Problem statement:
Every entry is to be transcribed as it stands. Images stay out.
** Opening Supplied data block **
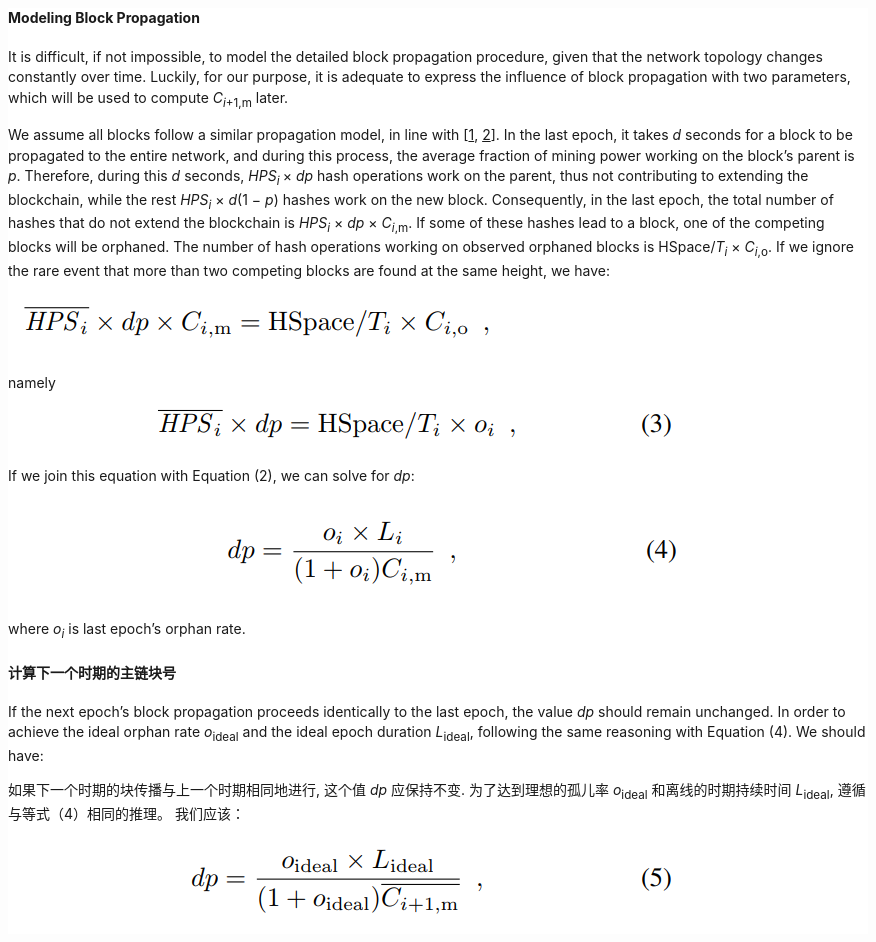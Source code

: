 #### Modeling Block Propagation

It is difficult, if not impossible, to model the detailed block propagation procedure, given that the network topology changes constantly over time. Luckily, for our purpose, it is adequate to express the influence of block propagation with two parameters, which will be used to compute *C*<sub>*i*+1,m</sub>  later.

We assume all blocks follow a similar propagation model, in line with [[1](http://citeseerx.ist.psu.edu/viewdoc/download?doi=10.1.1.395.8058&rep=rep1&type=pdf), [2](https://fc16.ifca.ai/bitcoin/papers/CDE+16.pdf)]. In the last epoch, it takes *d* seconds for a block to be propagated to the entire network, and during this process, the average fraction of mining power working on the block’s parent is *p*. Therefore, during this *d* seconds, *HPS*<sub>*i* </sub> × *dp* hash operations work on the parent, thus not contributing to extending the blockchain, while the rest *HPS*<sub>*i*</sub> × *d*(1 − *p*) hashes work on the new block. Consequently, in the last epoch, the total number of hashes that do not extend the blockchain is *HPS*<sub>*i*</sub>  × *dp* × *C*<sub>*i*,m</sub>. If some of these hashes lead to a block, one of the competing blocks will be orphaned. The number of hash operations working on observed orphaned blocks is HSpace/*T*<sub>*i*</sub> × *C*<sub>*i*,o</sub>. If we ignore the rare event that more than two competing blocks are found at the same height, we have:

![1559064685714](images/1559064685714.png)

namely

![1559064995366](images/1559064995366.png)



If we join this equation with Equation (2), we can solve for *dp*:

![1559065017925](images/1559065017925.png)

where *o<sub>i</sub>* is last epoch’s orphan rate.

#### 计算下一个时期的主链块号
If the next epoch’s block propagation proceeds identically to the last epoch, the value *dp* should remain unchanged. In order to achieve the ideal orphan rate *o*<sub>ideal</sub> and the ideal epoch duration *L*<sub>ideal</sub>, following the same reasoning with Equation (4). We should have:	

如果下一个时期的块传播与上一个时期相同地进行, 这个值 *dp* 应保持不变. 为了达到理想的孤儿率 *o*<sub>ideal</sub> 和离线的时期持续时间 *L*<sub>ideal</sub>, 遵循与等式（4）相同的推理。 我们应该：

![1559065197341](images/1559065197341.png)
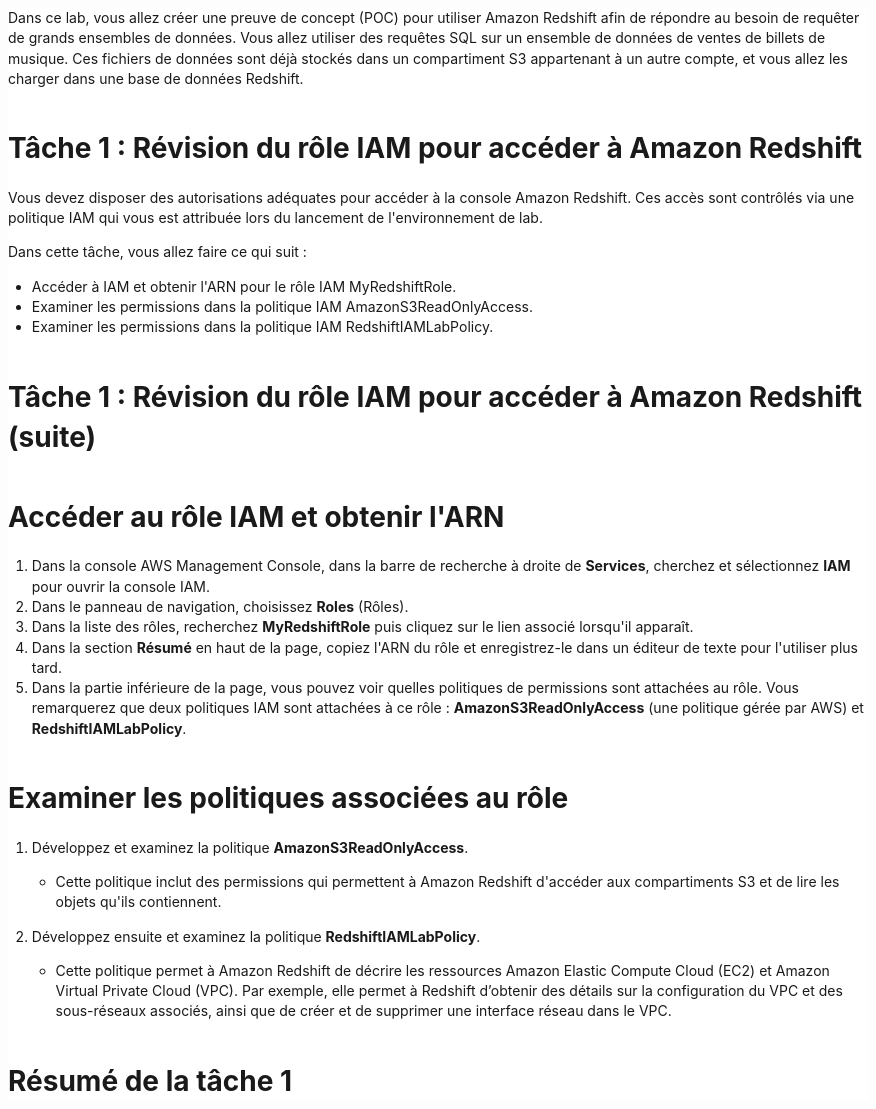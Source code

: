 Dans ce lab, vous allez créer une preuve de concept (POC) pour utiliser Amazon Redshift afin de répondre au besoin de requêter de grands ensembles de données. Vous allez utiliser des requêtes SQL sur un ensemble de données de ventes de billets de musique. Ces fichiers de données sont déjà stockés dans un compartiment S3 appartenant à un autre compte, et vous allez les charger dans une base de données Redshift.

# Tâche 1 : Révision du rôle IAM pour accéder à Amazon Redshift

Vous devez disposer des autorisations adéquates pour accéder à la console Amazon Redshift. Ces accès sont contrôlés via une politique IAM qui vous est attribuée lors du lancement de l'environnement de lab.

Dans cette tâche, vous allez faire ce qui suit :

- Accéder à IAM et obtenir l'ARN pour le rôle IAM MyRedshiftRole.
- Examiner les permissions dans la politique IAM AmazonS3ReadOnlyAccess.
- Examiner les permissions dans la politique IAM RedshiftIAMLabPolicy.

# Tâche 1 : Révision du rôle IAM pour accéder à Amazon Redshift (suite)

# Accéder au rôle IAM et obtenir l'ARN

1. Dans la console AWS Management Console, dans la barre de recherche à droite de **Services**, cherchez et sélectionnez **IAM** pour ouvrir la console IAM.
2. Dans le panneau de navigation, choisissez **Roles** (Rôles).
3. Dans la liste des rôles, recherchez **MyRedshiftRole** puis cliquez sur le lien associé lorsqu'il apparaît.
4. Dans la section **Résumé** en haut de la page, copiez l'ARN du rôle et enregistrez-le dans un éditeur de texte pour l'utiliser plus tard.
5. Dans la partie inférieure de la page, vous pouvez voir quelles politiques de permissions sont attachées au rôle. Vous remarquerez que deux politiques IAM sont attachées à ce rôle : **AmazonS3ReadOnlyAccess** (une politique gérée par AWS) et **RedshiftIAMLabPolicy**.

# Examiner les politiques associées au rôle

1. Développez et examinez la politique **AmazonS3ReadOnlyAccess**.
   - Cette politique inclut des permissions qui permettent à Amazon Redshift d'accéder aux compartiments S3 et de lire les objets qu'ils contiennent.
   
2. Développez ensuite et examinez la politique **RedshiftIAMLabPolicy**.
   - Cette politique permet à Amazon Redshift de décrire les ressources Amazon Elastic Compute Cloud (EC2) et Amazon Virtual Private Cloud (VPC). Par exemple, elle permet à Redshift d’obtenir des détails sur la configuration du VPC et des sous-réseaux associés, ainsi que de créer et de supprimer une interface réseau dans le VPC.

# Résumé de la tâche 1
** Closing Supplied data block **
Task result:
Source code

: #### Modeling Block Propagation

It is difficult, if not impossible, to model the detailed block propagation procedure, given that the network topology changes constantly over time. Luckily, for our purpose, it is adequate to express the influence of block propagation with two parameters, which will be used to compute *C*<sub>*i*+1,m</sub>  later.

We assume all blocks follow a similar propagation model, in line with [[1](http://citeseerx.ist.psu.edu/viewdoc/download?doi=10.1.1.395.8058&rep=rep1&type=pdf), [2](https://fc16.ifca.ai/bitcoin/papers/CDE+16.pdf)]. In the last epoch, it takes *d* seconds for a block to be propagated to the entire network, and during this process, the average fraction of mining power working on the block’s parent is *p*. Therefore, during this *d* seconds, *HPS*<sub>*i* </sub> × *dp* hash operations work on the parent, thus not contributing to extending the blockchain, while the rest *HPS*<sub>*i*</sub> × *d*(1 − *p*) hashes work on the new block. Consequently, in the last epoch, the total number of hashes that do not extend the blockchain is *HPS*<sub>*i*</sub>  × *dp* × *C*<sub>*i*,m</sub>. If some of these hashes lead to a block, one of the competing blocks will be orphaned. The number of hash operations working on observed orphaned blocks is HSpace/*T*<sub>*i*</sub> × *C*<sub>*i*,o</sub>. If we ignore the rare event that more than two competing blocks are found at the same height, we have:

![1559064685714](images/1559064685714.png)

namely

![1559064995366](images/1559064995366.png)



If we join this equation with Equation (2), we can solve for *dp*:

![1559065017925](images/1559065017925.png)

where *o<sub>i</sub>* is last epoch’s orphan rate.

#### 计算下一个时期的主链块号
If the next epoch’s block propagation proceeds identically to the last epoch, the value *dp* should remain unchanged. In order to achieve the ideal orphan rate *o*<sub>ideal</sub> and the ideal epoch duration *L*<sub>ideal</sub>, following the same reasoning with Equation (4). We should have:	

如果下一个时期的块传播与上一个时期相同地进行, 这个值 *dp* 应保持不变. 为了达到理想的孤儿率 *o*<sub>ideal</sub> 和离线的时期持续时间 *L*<sub>ideal</sub>, 遵循与等式（4）相同的推理。 我们应该：

![1559065197341](images/1559065197341.png)
Source code

: Dans ce lab, vous allez créer une preuve de concept (POC) pour utiliser Amazon Redshift afin de répondre au besoin de requêter de grands ensembles de données. Vous allez utiliser des requêtes SQL sur un ensemble de données de ventes de billets de musique. Ces fichiers de données sont déjà stockés dans un compartiment S3 appartenant à un autre compte, et vous allez les charger dans une base de données Redshift.

# Tâche 1 : Révision du rôle IAM pour accéder à Amazon Redshift

Vous devez disposer des autorisations adéquates pour accéder à la console Amazon Redshift. Ces accès sont contrôlés via une politique IAM qui vous est attribuée lors du lancement de l'environnement de lab.

Dans cette tâche, vous allez faire ce qui suit :

- Accéder à IAM et obtenir l'ARN pour le rôle IAM MyRedshiftRole.
- Examiner les permissions dans la politique IAM AmazonS3ReadOnlyAccess.
- Examiner les permissions dans la politique IAM RedshiftIAMLabPolicy.

# Tâche 1 : Révision du rôle IAM pour accéder à Amazon Redshift (suite)

# Accéder au rôle IAM et obtenir l'ARN

1. Dans la console AWS Management Console, dans la barre de recherche à droite de **Services**, cherchez et sélectionnez **IAM** pour ouvrir la console IAM.
2. Dans le panneau de navigation, choisissez **Roles** (Rôles).
3. Dans la liste des rôles, recherchez **MyRedshiftRole** puis cliquez sur le lien associé lorsqu'il apparaît.
4. Dans la section **Résumé** en haut de la page, copiez l'ARN du rôle et enregistrez-le dans un éditeur de texte pour l'utiliser plus tard.
5. Dans la partie inférieure de la page, vous pouvez voir quelles politiques de permissions sont attachées au rôle. Vous remarquerez que deux politiques IAM sont attachées à ce rôle : **AmazonS3ReadOnlyAccess** (une politique gérée par AWS) et **RedshiftIAMLabPolicy**.

# Examiner les politiques associées au rôle

1. Développez et examinez la politique **AmazonS3ReadOnlyAccess**.
   - Cette politique inclut des permissions qui permettent à Amazon Redshift d'accéder aux compartiments S3 et de lire les objets qu'ils contiennent.
   
2. Développez ensuite et examinez la politique **RedshiftIAMLabPolicy**.
   - Cette politique permet à Amazon Redshift de décrire les ressources Amazon Elastic Compute Cloud (EC2) et Amazon Virtual Private Cloud (VPC). Par exemple, elle permet à Redshift d’obtenir des détails sur la configuration du VPC et des sous-réseaux associés, ainsi que de créer et de supprimer une interface réseau dans le VPC.

# Résumé de la tâche 1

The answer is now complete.